8. Buddha Dhamma yang berdasarkan beberapa aksioma utama seperti proses kelahiran kembali dan eksistensi jenis makhluk-makhluk lain di 29 alam lain (selain alam manusia dan binatang), memliki kemampuan penjelasan untuk menjelaskan apapun di dunia ini, dimulai dari eksistensi sistem-sistem planet (yang baru saja diterima dalam beberapa ratus tahun yang lalu oleh sains) sampai bagaimana moralitas muncul tanpa perlu adanya Pencipta; baca, “Dhamma and Science” and “Origin of Morality (and Immorality) in Buddhism“.
- Saat ini situs ini sudah memiliki cukup materi tentang konsep-konsep yang lebih dalam, dan kita bisa melihat begitu besarnya pengetahuan sang Buddha (yang juga manusia seperti kita) yang tidak bisa ditandingin oleh manusia lain manapun. Kita membutuhkan banyak ilmuwan jenius dari Gelileo sampai Newton sampai Einstein untuk menyadari begitu luasnya alam semesta, yang telah disampaikan oleh sang Buddha 2500 tahun yang lalu.

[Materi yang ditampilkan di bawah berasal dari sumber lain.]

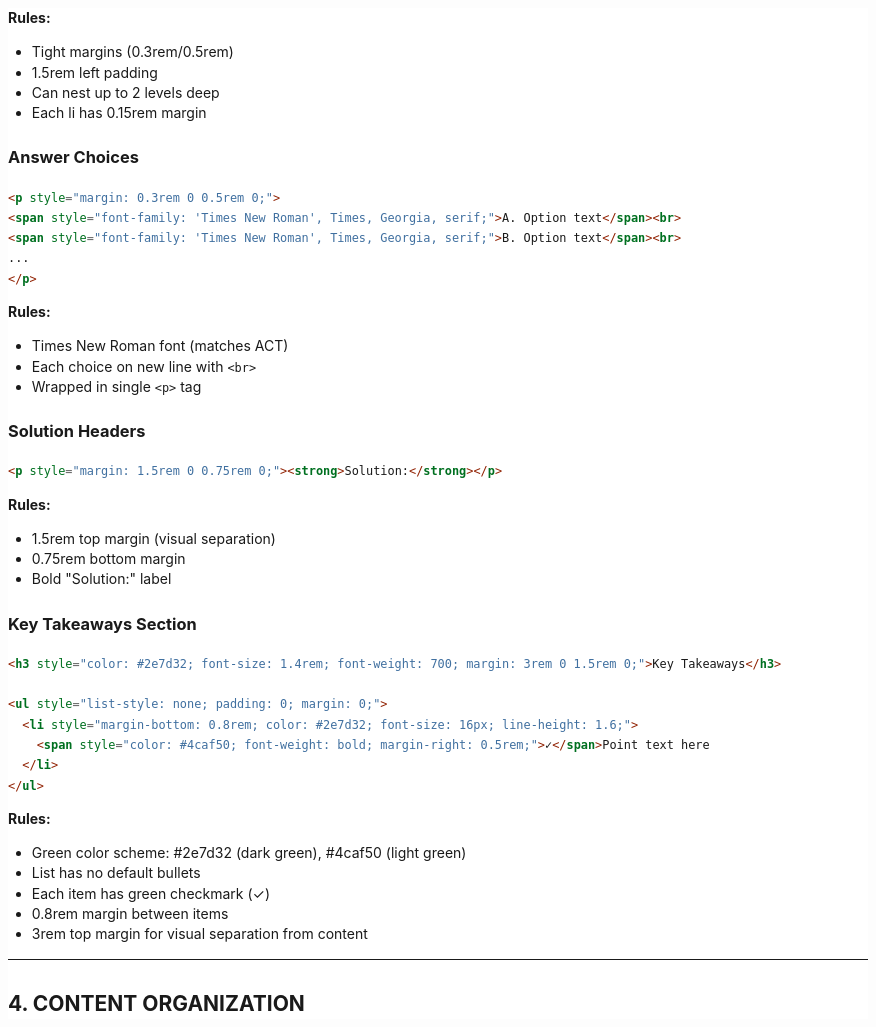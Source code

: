 **Rules:**
- Tight margins (0.3rem/0.5rem)
- 1.5rem left padding
- Can nest up to 2 levels deep
- Each li has 0.15rem margin

### Answer Choices
```html
<p style="margin: 0.3rem 0 0.5rem 0;">
<span style="font-family: 'Times New Roman', Times, Georgia, serif;">A. Option text</span><br>
<span style="font-family: 'Times New Roman', Times, Georgia, serif;">B. Option text</span><br>
...
</p>
```

**Rules:**
- Times New Roman font (matches ACT)
- Each choice on new line with `<br>`
- Wrapped in single `<p>` tag

### Solution Headers
```html
<p style="margin: 1.5rem 0 0.75rem 0;"><strong>Solution:</strong></p>
```

**Rules:**
- 1.5rem top margin (visual separation)
- 0.75rem bottom margin
- Bold "Solution:" label

### Key Takeaways Section
```html
<h3 style="color: #2e7d32; font-size: 1.4rem; font-weight: 700; margin: 3rem 0 1.5rem 0;">Key Takeaways</h3>

<ul style="list-style: none; padding: 0; margin: 0;">
  <li style="margin-bottom: 0.8rem; color: #2e7d32; font-size: 16px; line-height: 1.6;">
    <span style="color: #4caf50; font-weight: bold; margin-right: 0.5rem;">✓</span>Point text here
  </li>
</ul>
```

**Rules:**
- Green color scheme: #2e7d32 (dark green), #4caf50 (light green)
- List has no default bullets
- Each item has green checkmark (✓)
- 0.8rem margin between items
- 3rem top margin for visual separation from content

---

## 4. CONTENT ORGANIZATION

- Tapi yang lebih menakjubkan adalah bahwa sang Buddha menjelaskan secara detail bagaimana kesadaran muncul di sebuah makhluk hidup, bukan hanya menjelaskan tentang dunia materi. Sains masih berada dalam “pandangan salah” bahwa kesadaran bisa muncul di otak yang terbuat dari materi padat.
- Sebisa mungkin saya mencoba untuk menghubungkan penemuan terbaru dari sains untuk menunjukkan konfirmasi baru dan juga konsep-konsep salah yang masih dipegang oleh sains. Waktu akan menunjukkan bahwa Buddha Dhamma, dalam bentuk murninya, tidak bisa disanggah.
- Dan tidak ada “misteri” dalam Buddha Dhamma, walaupun beberapa konsep masih belum sejalan dengan sains.
9. Saya baru saja membaca buku “Life on the Edge” oleh Johnjoe McFadden dan Jim Al-Khalili (2014) yang menjelaskan bagaimana para ilmuwan, secara perlahan tapi pasti, mengungkap “misteri alam”. Ini semua konsisten dengan Buddha Dhamma, dan saya bisa menunjukkan beberapa “kemungkinan penemuan masa depan.”
- Para ilmuwan akan bisa memperpanjang umur manusia. Tidak ada batas tertentu untuk umur manusia dalam Buddha Dhamma, dengan umur yang mencapai ribuan tahun dalam suatu waktu.
- Akan memungkinkan untuk membuat suatu kondisi di laboratorium (campuran kimia) yang bisa membuat suatu bentuk kehidupan muncul. Ini BUKAN berarti para ilmuwan akan bisa MENCIPTAKAN KEHIDUPAN. Buddha Dhamma menjelaskan bagaimana binatang dan manusia bisa berada di “kondisi gandhabba” sampai kondisi-kondisi yang cocok agar mereka bisa mulai membangun tubuh fisik muncul; baca, “Gandhabba (Manomaya Kaya)“. Ketika seorang bayi manusia dikandung, sebagai contoh, apa yang terjadi adalah sebuah “gandhabba” yang cocok mulai menguasai zigot di dalam rahim atau bahkan di laboratorium; baca, “What does Buddha Dhamma (Buddhism) say about Birth Control?“.
- Jika sebuah eksperimen dilakukan dengan teliti, sekarang juga sangat memungkinkan untuk mendemonstrasikan kalau serangga kecil “bisa dilahirkan” dari dedaunan yang melapuk; apa yang terjadi adalah dedaunan yang melapuk menuntun ke formasi dari “biji” (campuran kimia yang tepat) yang dibutuhkan untuk sebuah “gandhabba” dari spesies serangga tersebut untuk memulai tubuh fisik baru.
10. Sains modern belum bisa menentukan kapan kehidupan dimulai dalam sebuah zigot; baca, “What does Buddha Dhamma (Buddhism) say about Birth Control?“. Inilah mengapa saya katakan kalau sains tidak lengkap; mereka masih tidaktahu mengenai “kondisi gandhabba” dari seorang manusia.
- Jika berhubungan dengan batin, sains masih di posisi sekitar 500 tahun yang lalu seperti saat mengetahui dunia materi, yaitu ketika kebanyakan orang pikir kalau bintang-bintang terpasang di dalam lingkaran angkasa di sekitar Bumi; baca, “Dhamma and Science“.